Document images with source code
######
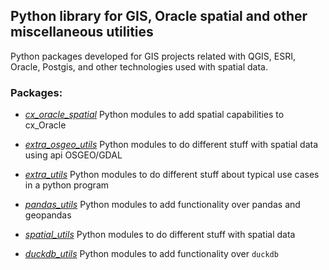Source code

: ## Python library for GIS, Oracle spatial and other miscellaneous utilities
Python packages developed for GIS projects related with QGIS, ESRI, Oracle, Postgis, and other technologies used with spatial data.

### Packages:
- [*cx_oracle_spatial*](./cx_oracle_spatial.html)
  Python modules to add spatial capabilities to cx_Oracle

- [*extra_osgeo_utils*](./extra_osgeo_utils.html)
  Python modules to do different stuff with spatial data using api OSGEO/GDAL

- [*extra_utils*](./extra_utils.html)
  Python modules to do different stuff about typical use cases in a python program

- [*pandas_utils*](./pandas_utils.html)
  Python modules to add functionality over pandas and geopandas

- [*spatial_utils*](./spatial_utils.html)
  Python modules to do different stuff with spatial data

- [*duckdb_utils*](./duckdb_utils.html)
  Python modules to add functionality over `duckdb`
######
— Problem description —
Please retype exactly the line containing "- [*extra_utils*](./extra_utils.html)" and each line after it to the end of the records, and nothing more.

— Your solution —
- [*extra_utils*](./extra_utils.html)
  Python modules to do different stuff about typical use cases in a python program

- [*pandas_utils*](./pandas_utils.html)
  Python modules to add functionality over pandas and geopandas

- [*spatial_utils*](./spatial_utils.html)
  Python modules to do different stuff with spatial data

- [*duckdb_utils*](./duckdb_utils.html)
  Python modules to add functionality over `duckdb`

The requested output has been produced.